What to produce: Reproduce exactly, and only, the lines below from the one containing "Gauss--Newton iteration converges" through the one containing "bias drift is".

◆ ◆ ◆ ◆

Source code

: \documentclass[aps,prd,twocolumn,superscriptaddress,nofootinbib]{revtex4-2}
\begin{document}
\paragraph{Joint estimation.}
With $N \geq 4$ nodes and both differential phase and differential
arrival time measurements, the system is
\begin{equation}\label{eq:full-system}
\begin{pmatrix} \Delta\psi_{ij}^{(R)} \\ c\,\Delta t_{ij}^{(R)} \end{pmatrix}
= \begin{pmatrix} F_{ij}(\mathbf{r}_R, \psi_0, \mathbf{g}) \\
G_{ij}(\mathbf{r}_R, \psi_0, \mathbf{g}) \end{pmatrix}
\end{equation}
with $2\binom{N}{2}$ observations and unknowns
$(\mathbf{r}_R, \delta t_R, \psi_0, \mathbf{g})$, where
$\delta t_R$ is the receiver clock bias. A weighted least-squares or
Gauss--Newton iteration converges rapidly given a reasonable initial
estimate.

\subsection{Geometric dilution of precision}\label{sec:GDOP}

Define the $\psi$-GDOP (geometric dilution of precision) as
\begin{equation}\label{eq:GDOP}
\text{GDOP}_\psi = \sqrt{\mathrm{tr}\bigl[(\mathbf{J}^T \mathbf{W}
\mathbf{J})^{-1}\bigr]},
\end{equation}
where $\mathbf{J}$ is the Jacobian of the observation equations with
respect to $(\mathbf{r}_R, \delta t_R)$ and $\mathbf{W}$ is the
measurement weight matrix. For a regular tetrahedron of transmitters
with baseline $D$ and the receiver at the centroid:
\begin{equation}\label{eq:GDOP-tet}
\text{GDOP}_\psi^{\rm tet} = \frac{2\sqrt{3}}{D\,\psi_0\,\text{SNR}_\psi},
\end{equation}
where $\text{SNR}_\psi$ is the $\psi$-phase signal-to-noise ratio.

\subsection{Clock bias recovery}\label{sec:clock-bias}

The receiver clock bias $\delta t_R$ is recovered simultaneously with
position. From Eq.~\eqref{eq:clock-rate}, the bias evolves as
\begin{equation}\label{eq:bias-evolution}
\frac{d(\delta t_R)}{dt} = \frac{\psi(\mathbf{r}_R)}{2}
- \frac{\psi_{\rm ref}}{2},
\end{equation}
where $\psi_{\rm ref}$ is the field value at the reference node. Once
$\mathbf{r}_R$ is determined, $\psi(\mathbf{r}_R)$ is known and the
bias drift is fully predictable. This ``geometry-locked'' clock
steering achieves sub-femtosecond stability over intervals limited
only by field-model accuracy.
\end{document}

◆ ◆ ◆ ◆

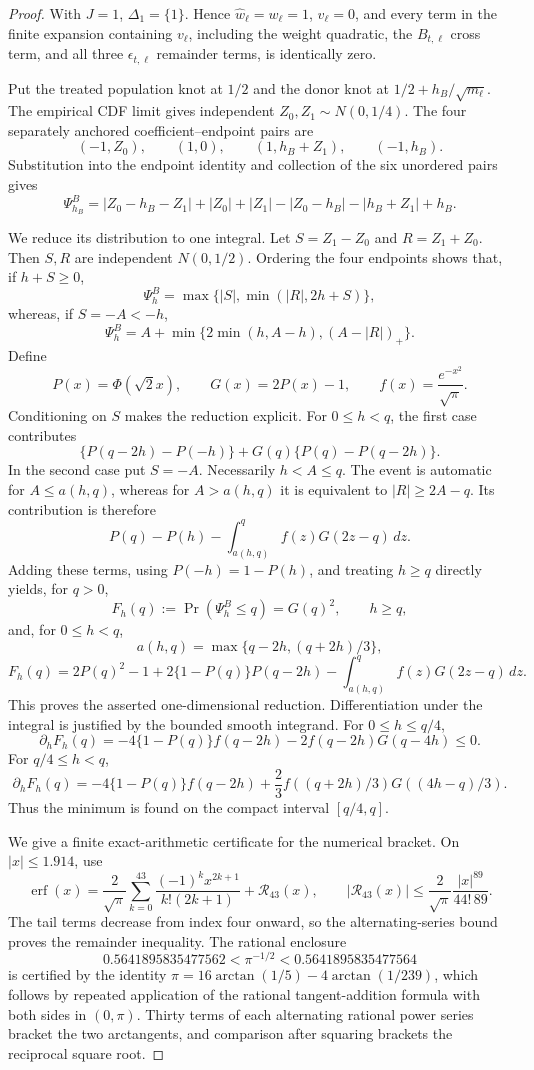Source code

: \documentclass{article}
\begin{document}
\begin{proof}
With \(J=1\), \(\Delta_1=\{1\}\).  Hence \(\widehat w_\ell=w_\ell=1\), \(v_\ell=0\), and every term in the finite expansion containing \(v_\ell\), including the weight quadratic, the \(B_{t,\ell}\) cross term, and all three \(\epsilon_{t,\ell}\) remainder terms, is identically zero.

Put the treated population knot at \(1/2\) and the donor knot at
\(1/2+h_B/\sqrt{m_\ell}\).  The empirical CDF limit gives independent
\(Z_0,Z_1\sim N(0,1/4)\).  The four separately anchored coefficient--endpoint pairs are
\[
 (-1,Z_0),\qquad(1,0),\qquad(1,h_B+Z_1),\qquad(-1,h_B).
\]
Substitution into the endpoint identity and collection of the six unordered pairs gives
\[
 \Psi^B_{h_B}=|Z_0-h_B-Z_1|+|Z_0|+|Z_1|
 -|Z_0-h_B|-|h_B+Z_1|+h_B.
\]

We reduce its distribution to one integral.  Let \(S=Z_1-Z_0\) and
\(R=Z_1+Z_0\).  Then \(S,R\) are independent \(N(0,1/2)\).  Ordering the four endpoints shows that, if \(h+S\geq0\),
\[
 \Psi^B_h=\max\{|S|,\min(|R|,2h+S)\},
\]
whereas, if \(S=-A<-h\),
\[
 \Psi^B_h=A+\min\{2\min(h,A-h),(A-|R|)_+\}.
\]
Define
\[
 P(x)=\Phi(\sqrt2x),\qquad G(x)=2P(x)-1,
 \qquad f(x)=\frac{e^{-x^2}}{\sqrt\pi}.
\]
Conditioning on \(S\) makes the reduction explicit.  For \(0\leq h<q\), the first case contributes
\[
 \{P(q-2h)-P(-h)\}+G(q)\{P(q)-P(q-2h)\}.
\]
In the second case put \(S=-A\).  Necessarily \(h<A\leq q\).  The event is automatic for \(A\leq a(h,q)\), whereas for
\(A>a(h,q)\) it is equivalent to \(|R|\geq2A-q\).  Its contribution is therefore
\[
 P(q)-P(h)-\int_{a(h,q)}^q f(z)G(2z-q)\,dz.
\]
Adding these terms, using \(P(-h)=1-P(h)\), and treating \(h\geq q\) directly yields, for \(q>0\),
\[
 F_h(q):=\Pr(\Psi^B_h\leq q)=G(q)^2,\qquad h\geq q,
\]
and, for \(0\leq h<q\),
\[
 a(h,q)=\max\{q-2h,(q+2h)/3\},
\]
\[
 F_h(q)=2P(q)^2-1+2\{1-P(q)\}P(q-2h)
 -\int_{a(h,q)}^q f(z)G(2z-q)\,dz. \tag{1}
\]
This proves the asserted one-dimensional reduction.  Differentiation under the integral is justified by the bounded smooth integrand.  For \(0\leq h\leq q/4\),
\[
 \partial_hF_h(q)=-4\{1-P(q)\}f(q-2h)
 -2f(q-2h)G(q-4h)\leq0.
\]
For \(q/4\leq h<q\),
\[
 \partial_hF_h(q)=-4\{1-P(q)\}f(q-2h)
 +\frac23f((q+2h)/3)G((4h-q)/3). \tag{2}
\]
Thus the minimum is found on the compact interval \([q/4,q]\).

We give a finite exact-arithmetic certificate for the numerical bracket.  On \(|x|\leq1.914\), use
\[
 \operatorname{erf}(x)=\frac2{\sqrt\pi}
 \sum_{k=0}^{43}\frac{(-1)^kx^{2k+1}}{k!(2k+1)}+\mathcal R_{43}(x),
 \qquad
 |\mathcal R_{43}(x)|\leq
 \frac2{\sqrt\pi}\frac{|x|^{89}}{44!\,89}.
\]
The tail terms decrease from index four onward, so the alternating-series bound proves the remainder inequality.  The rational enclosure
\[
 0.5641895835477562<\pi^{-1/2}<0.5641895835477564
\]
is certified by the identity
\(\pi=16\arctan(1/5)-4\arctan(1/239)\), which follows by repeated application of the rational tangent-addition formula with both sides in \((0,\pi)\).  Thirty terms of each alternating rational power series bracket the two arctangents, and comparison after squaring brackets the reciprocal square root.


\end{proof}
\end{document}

◆ ◆ ◆ ◆

Output of the exercise:
Gauss--Newton iteration converges rapidly given a reasonable initial
estimate.

\subsection{Geometric dilution of precision}\label{sec:GDOP}

Define the $\psi$-GDOP (geometric dilution of precision) as
\begin{equation}\label{eq:GDOP}
\text{GDOP}_\psi = \sqrt{\mathrm{tr}\bigl[(\mathbf{J}^T \mathbf{W}
\mathbf{J})^{-1}\bigr]},
\end{equation}
where $\mathbf{J}$ is the Jacobian of the observation equations with
respect to $(\mathbf{r}_R, \delta t_R)$ and $\mathbf{W}$ is the
measurement weight matrix. For a regular tetrahedron of transmitters
with baseline $D$ and the receiver at the centroid:
\begin{equation}\label{eq:GDOP-tet}
\text{GDOP}_\psi^{\rm tet} = \frac{2\sqrt{3}}{D\,\psi_0\,\text{SNR}_\psi},
\end{equation}
where $\text{SNR}_\psi$ is the $\psi$-phase signal-to-noise ratio.

\subsection{Clock bias recovery}\label{sec:clock-bias}

The receiver clock bias $\delta t_R$ is recovered simultaneously with
position. From Eq.~\eqref{eq:clock-rate}, the bias evolves as
\begin{equation}\label{eq:bias-evolution}
\frac{d(\delta t_R)}{dt} = \frac{\psi(\mathbf{r}_R)}{2}
- \frac{\psi_{\rm ref}}{2},
\end{equation}
where $\psi_{\rm ref}$ is the field value at the reference node. Once
$\mathbf{r}_R$ is determined, $\psi(\mathbf{r}_R)$ is known and the
bias drift is fully predictable. This ``geometry-locked'' clock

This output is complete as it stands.